No-one enjoys a good nature doco more than I do. Recently, I watched an enthralling study of bears in the wildernesses of Siberia, of how they adapt brilliantly to the changing seasons, from the near-starvation of winter to the flood tide of the annual salmon migration. And the species keeps going on, with the only threat to its existence being the possible intrusion of predators that might disturb a long-settled balance in their way of life. With the worst such predators being, of course, humans.

It was certainly fascinating and, more importantly for what I write, an endorsement of the power and (durability) of instinct, unfettered by the chaos that disturbs human lives. But was it instinct, I wondered, that drove these animals to survive and prosper on the margins of the civilised world?

I thought about it long after the credits faded from view, and I thought particularly of spring, the season of rebirth and hope. It seemed to me that among the bears, I had been watching a careful, logical pattern of behaviour – finding a dry, warm haven for a den, preparing it, protecting it, building up stores for a rainy day, all imbued with a hope that offspring will be born shortly. And safely. And, given luck and good parenting, will survive. To begin the ancient process again. And then again. It all appeared perfectly rational to me.

The nearest analogy I can find in the human world is the preparation for the arrival of a family baby. A nursery, the best you can manage, is selected. A stable crib is acquired. Warm bedding is obtained. Along with baby clothes and Bunnykins ware. Food to sustain mother and child is bought. Father, if he is lucky, takes time off work to help out, because both parents believe, instinctively, that the preservation of the young, and the setting of a firm foundation for the next generation, is the fountainhead of life.

While I don’t claim to be a zoologist, from what I observe as the real skill that distinguishes us from the animal kingdom, is that we have worked out that the spring of rebirth can happen at any time of the year.

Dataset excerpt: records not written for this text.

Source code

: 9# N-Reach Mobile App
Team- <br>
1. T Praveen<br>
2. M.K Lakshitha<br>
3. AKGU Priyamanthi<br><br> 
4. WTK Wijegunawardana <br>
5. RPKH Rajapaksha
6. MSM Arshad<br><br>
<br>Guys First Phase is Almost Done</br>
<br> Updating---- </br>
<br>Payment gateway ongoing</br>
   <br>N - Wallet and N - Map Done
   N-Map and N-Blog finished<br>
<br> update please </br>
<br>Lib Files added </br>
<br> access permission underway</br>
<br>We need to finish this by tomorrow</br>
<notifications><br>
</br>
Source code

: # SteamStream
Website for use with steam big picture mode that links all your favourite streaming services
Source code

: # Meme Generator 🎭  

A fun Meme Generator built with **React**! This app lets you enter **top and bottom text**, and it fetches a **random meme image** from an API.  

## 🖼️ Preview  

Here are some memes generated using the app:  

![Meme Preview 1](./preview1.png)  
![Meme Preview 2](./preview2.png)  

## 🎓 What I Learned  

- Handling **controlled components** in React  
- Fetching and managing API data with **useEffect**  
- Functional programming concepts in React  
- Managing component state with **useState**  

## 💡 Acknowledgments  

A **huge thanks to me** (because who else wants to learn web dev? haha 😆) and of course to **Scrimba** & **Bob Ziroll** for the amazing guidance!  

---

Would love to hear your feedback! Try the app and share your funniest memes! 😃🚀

But, essentially, the spirit that embodies spring in the natural world, applies to us as well. We wouldn’t go to the trouble we do to ensure that the rebirth of our own species is happy and important if it didn’t matter.

What was it that the French philosopher Jean-Jacques Rousseau wrote in the 18th century? “Man is born free and everywhere he is in chains.” It’s in our DNA.

That doesn’t mean that we turn our backs on the power of reason and return to the wild, the cave-man diet notwithstanding. That’s the wonderful thing about the power of reason: it gives us the capacity to differentiate between ephemeral fads and matters of substance which might lead to better lives all round.

As I see it, we can nevertheless learn from the so-called instinct of the natural world. By and large, it doesn’t cause rapine and plunder just because it has the power to do so. Animals don’t slaughter other animals needlessly; and, to the best of my knowledge, there are no thrill kills in the natural world. Nor are rivals liquidated unless the beast’s direct, basic needs require it to do so.

But, by the same token, I’m sure the bears of the Siberian wilderness would be very happy if they could provide their young with a temperature-controlled sleeping bag. The sort of $1,000 sleeping gear that some executives were seen slipping into on television a couple of years back during one of those celebrity sleep-outs to support the homeless. That’s an insult to both reason and instinct. And also to humans and bears.

Therefore, what’s the solution? Actually, there isn’t one. But it is now spring, the time of rebirth and hope. So, why don’t we step back, take a deep breath, and weigh up the options, using our noggins for a change? What an act of rational instinct that would be.